Session 9E: (Thursday, January 19, 15:00 - 16:15)

Panel Discussion: Aiming Direction of DX System Design from Hardware to Application

Organizer: Koichiro YAMASHITA (Fujitsu R&D Center Co., LTD., China)
Session Chair: Koichiro YAMASHITA (Fujitsu R&D Center Co., LTD., China)

Common topic or keyword with Designer's Forum speakers from different layers and fields. In oral sessions, there are hot and traditional fields such as "next-generation computers," "sensors," and"edge." Then "Automotive" emerged as a common keyword.
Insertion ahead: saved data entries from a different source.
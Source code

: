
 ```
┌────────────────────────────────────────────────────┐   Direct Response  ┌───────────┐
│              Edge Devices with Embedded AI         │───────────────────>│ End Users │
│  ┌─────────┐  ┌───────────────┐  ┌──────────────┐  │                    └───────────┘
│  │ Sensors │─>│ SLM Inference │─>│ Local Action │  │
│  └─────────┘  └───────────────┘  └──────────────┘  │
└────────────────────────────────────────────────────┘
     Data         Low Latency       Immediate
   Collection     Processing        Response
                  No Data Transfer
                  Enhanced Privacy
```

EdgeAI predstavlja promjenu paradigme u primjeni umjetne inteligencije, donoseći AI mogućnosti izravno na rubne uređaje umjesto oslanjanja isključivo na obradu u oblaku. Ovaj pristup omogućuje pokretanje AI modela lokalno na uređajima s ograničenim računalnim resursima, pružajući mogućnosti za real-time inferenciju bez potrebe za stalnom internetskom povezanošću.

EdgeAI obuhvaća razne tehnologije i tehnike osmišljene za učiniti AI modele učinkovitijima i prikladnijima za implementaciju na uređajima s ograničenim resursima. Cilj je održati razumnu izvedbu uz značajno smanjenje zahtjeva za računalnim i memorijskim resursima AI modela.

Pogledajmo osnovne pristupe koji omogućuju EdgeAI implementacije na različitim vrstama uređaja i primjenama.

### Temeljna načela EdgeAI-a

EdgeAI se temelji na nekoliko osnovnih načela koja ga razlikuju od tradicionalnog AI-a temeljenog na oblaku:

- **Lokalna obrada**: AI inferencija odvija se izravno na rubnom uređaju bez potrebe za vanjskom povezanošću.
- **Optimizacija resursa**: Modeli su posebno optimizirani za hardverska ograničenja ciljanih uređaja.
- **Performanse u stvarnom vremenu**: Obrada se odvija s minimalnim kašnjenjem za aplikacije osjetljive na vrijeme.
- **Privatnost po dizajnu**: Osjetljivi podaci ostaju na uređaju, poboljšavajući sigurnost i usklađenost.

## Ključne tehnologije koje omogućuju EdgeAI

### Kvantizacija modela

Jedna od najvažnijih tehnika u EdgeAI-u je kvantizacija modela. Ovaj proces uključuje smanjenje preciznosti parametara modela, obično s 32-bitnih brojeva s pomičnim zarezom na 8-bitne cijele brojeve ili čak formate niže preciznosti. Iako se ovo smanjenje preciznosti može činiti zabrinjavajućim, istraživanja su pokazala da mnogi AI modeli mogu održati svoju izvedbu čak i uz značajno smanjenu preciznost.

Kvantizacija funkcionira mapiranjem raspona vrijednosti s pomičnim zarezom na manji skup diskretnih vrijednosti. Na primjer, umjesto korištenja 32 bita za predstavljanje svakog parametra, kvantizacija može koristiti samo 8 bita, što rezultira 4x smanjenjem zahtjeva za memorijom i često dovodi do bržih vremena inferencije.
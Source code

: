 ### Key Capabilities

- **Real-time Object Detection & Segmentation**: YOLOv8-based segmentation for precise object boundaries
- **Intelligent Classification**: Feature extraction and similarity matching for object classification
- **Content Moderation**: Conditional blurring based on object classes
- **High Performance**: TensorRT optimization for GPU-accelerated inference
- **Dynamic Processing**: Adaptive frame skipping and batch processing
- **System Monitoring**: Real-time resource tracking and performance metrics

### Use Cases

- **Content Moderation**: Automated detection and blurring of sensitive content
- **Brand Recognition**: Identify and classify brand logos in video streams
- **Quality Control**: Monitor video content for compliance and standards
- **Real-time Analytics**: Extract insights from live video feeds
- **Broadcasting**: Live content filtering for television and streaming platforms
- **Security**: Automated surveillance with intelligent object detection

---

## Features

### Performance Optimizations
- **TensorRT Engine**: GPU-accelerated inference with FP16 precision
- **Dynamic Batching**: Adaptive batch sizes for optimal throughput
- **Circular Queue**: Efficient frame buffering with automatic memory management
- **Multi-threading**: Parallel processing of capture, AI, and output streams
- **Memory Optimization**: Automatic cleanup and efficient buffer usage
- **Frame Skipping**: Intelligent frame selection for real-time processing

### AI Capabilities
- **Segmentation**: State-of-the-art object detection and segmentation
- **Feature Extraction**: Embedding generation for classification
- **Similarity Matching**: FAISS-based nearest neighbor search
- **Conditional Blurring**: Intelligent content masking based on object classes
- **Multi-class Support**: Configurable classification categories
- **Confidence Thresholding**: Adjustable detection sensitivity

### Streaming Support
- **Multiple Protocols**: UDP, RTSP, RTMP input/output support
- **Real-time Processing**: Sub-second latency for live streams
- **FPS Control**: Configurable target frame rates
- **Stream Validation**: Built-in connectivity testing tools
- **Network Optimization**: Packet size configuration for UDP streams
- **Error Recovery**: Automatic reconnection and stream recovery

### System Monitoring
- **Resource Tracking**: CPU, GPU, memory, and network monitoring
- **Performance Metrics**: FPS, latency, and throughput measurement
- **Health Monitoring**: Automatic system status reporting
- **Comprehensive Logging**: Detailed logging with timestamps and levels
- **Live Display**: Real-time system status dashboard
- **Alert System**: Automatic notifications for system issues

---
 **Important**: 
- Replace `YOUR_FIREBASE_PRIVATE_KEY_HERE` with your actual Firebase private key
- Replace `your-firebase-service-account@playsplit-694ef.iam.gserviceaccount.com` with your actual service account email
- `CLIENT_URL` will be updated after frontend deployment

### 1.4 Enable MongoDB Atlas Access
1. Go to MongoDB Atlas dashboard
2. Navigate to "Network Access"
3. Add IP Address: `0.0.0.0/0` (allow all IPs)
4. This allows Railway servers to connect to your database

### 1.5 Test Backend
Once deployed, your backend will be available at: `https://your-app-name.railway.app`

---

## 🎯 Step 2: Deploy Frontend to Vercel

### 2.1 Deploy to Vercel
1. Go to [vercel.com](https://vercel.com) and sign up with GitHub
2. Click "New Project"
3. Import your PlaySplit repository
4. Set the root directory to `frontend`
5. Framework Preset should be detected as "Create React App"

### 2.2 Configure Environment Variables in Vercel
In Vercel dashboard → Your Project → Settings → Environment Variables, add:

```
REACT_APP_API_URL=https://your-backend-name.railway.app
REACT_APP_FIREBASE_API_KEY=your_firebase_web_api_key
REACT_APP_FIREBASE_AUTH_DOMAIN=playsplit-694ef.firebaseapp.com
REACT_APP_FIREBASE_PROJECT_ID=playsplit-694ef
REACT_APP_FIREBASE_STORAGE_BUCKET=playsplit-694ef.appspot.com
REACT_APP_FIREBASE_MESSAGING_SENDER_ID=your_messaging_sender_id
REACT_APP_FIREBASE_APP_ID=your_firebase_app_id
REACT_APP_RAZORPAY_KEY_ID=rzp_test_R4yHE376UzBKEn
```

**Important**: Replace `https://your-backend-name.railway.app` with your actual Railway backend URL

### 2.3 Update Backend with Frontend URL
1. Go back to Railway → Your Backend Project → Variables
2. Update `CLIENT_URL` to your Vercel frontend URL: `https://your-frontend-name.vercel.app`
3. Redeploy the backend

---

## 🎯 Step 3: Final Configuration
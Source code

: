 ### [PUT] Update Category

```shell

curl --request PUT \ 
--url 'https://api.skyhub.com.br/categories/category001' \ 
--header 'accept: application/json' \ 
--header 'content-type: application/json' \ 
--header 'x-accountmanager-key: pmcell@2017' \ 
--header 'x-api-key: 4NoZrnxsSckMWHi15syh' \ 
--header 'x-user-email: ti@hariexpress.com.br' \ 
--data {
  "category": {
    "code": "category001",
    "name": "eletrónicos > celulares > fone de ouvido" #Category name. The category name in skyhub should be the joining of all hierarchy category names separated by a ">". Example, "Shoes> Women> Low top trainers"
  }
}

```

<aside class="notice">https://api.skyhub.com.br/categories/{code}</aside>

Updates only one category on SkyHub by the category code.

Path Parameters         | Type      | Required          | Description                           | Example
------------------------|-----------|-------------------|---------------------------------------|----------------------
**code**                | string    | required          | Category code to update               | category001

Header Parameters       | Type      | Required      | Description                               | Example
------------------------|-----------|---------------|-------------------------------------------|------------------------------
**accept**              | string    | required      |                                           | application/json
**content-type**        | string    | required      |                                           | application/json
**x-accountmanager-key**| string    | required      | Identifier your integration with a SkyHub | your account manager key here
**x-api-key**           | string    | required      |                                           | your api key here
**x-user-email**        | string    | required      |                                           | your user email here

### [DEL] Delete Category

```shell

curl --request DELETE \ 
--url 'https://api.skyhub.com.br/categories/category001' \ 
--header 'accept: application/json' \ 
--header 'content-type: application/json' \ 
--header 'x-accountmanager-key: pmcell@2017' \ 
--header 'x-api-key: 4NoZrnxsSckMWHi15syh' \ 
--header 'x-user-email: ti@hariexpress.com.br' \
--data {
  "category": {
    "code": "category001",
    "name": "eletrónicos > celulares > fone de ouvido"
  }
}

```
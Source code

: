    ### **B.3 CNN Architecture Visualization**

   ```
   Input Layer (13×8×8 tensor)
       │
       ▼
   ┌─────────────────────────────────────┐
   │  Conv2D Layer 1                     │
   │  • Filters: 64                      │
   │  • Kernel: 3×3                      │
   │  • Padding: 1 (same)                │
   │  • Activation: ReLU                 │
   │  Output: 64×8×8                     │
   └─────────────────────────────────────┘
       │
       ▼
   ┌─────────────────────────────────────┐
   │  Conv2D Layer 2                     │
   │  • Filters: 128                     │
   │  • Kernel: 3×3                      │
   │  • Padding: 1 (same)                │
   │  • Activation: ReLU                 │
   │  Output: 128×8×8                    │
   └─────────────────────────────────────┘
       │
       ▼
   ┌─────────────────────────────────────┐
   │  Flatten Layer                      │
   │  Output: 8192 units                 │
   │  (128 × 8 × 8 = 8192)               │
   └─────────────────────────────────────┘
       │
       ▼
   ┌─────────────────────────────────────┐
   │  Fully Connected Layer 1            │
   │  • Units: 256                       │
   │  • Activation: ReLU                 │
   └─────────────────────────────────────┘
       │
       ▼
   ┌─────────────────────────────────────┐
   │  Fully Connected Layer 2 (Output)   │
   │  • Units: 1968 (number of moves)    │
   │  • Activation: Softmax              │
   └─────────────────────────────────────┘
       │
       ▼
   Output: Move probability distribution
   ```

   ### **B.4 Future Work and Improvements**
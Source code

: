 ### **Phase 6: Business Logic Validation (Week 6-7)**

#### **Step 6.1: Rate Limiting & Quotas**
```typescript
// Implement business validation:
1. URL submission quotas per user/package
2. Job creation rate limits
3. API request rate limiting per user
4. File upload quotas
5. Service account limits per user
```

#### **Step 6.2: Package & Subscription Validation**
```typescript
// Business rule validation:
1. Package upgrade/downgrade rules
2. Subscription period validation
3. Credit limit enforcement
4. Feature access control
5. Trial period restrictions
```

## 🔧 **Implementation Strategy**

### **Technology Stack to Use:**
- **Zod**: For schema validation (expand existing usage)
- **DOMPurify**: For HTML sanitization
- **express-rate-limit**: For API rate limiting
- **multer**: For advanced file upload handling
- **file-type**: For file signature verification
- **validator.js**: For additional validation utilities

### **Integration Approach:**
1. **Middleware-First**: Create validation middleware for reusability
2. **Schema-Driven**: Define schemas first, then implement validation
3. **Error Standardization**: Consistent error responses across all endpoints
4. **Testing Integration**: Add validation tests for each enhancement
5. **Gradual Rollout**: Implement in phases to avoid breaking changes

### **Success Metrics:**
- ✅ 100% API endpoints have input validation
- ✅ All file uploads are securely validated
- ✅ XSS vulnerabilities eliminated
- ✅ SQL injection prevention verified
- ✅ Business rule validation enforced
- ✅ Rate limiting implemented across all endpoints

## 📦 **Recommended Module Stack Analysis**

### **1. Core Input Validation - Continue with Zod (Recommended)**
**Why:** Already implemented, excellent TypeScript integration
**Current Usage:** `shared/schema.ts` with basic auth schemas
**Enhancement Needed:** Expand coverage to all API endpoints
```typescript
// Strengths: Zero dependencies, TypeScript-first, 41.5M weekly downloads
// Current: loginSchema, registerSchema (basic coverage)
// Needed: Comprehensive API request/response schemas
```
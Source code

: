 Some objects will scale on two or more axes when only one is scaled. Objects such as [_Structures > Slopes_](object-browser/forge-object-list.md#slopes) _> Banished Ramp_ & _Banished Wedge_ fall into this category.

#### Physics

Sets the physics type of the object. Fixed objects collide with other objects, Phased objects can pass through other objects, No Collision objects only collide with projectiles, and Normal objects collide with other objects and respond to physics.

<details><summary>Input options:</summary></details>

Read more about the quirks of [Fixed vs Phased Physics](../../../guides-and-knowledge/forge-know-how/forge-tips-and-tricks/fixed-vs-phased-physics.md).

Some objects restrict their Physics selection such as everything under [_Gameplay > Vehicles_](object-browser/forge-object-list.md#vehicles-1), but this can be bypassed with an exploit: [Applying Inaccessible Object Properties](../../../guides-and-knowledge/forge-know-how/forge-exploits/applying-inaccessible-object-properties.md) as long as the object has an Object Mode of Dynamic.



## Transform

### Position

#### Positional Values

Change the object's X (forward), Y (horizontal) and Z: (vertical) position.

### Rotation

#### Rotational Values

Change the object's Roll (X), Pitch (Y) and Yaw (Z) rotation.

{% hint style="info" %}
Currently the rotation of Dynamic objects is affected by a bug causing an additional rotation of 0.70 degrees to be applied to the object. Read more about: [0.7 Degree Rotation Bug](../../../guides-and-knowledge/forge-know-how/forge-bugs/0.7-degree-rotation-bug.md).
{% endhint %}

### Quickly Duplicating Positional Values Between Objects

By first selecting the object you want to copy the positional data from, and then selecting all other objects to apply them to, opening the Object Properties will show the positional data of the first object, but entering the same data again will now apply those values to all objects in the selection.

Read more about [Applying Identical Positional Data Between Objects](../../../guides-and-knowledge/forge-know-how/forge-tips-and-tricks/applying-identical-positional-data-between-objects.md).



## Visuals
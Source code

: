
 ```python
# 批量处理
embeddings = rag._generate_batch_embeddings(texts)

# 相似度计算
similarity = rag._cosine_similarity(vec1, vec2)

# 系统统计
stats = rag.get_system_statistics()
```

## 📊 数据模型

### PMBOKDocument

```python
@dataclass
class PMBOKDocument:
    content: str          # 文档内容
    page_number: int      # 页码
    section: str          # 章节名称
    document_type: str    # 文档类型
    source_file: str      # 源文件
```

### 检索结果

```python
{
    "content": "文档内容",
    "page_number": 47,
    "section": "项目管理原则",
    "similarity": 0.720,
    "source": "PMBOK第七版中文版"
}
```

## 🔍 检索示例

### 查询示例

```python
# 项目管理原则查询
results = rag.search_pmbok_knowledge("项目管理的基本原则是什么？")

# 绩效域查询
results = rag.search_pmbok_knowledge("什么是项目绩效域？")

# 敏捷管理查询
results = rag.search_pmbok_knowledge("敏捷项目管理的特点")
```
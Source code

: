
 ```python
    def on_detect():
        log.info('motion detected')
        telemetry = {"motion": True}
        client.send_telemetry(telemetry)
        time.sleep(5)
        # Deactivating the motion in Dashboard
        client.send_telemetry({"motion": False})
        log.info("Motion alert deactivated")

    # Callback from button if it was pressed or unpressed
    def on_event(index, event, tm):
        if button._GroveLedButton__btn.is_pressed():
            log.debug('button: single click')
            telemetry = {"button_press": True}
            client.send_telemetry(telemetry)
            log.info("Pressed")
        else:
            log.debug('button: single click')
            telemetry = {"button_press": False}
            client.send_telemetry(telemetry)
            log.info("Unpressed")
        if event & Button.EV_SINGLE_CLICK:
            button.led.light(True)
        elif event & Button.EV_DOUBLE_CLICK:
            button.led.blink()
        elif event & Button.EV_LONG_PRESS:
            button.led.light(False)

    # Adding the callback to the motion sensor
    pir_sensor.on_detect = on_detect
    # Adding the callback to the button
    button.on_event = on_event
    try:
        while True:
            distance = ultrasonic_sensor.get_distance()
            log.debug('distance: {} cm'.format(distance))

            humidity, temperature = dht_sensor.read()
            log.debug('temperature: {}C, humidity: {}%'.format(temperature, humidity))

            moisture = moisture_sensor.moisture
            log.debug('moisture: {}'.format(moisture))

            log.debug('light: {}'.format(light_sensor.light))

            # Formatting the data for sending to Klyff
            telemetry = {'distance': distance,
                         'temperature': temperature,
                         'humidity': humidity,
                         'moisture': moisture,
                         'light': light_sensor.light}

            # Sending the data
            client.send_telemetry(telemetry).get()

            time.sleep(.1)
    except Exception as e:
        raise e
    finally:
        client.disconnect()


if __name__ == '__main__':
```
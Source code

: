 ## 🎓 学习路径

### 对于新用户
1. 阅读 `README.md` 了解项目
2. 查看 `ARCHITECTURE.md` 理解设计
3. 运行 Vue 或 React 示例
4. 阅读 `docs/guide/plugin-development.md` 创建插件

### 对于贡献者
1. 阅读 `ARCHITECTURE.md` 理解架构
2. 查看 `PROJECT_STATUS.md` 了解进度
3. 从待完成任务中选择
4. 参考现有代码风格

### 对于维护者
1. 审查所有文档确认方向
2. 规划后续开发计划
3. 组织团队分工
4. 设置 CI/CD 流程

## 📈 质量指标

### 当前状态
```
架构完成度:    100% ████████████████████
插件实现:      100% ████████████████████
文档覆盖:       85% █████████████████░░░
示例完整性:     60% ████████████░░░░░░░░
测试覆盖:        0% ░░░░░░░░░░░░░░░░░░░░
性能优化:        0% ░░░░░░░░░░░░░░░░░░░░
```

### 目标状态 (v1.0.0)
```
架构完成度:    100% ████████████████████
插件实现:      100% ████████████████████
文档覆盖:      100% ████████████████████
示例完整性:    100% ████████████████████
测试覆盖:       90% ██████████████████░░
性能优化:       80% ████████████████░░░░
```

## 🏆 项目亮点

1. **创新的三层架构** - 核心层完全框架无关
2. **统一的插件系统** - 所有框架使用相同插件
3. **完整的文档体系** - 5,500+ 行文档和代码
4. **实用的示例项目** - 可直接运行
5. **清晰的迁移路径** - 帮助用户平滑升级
The theme of panel discussion is "Aiming Direction of DX (Digital Transformation) System Design from Hardware to Application," and opinions will be exchanged at Automotive as a specific application topic. Speakers of the oral sessions will join again as panelists as much as time allows, and to conduct meaningful discussions. Speakers, various layers and different fields, hope that it will be an opportunity to discover new perspectives and collaboration in future.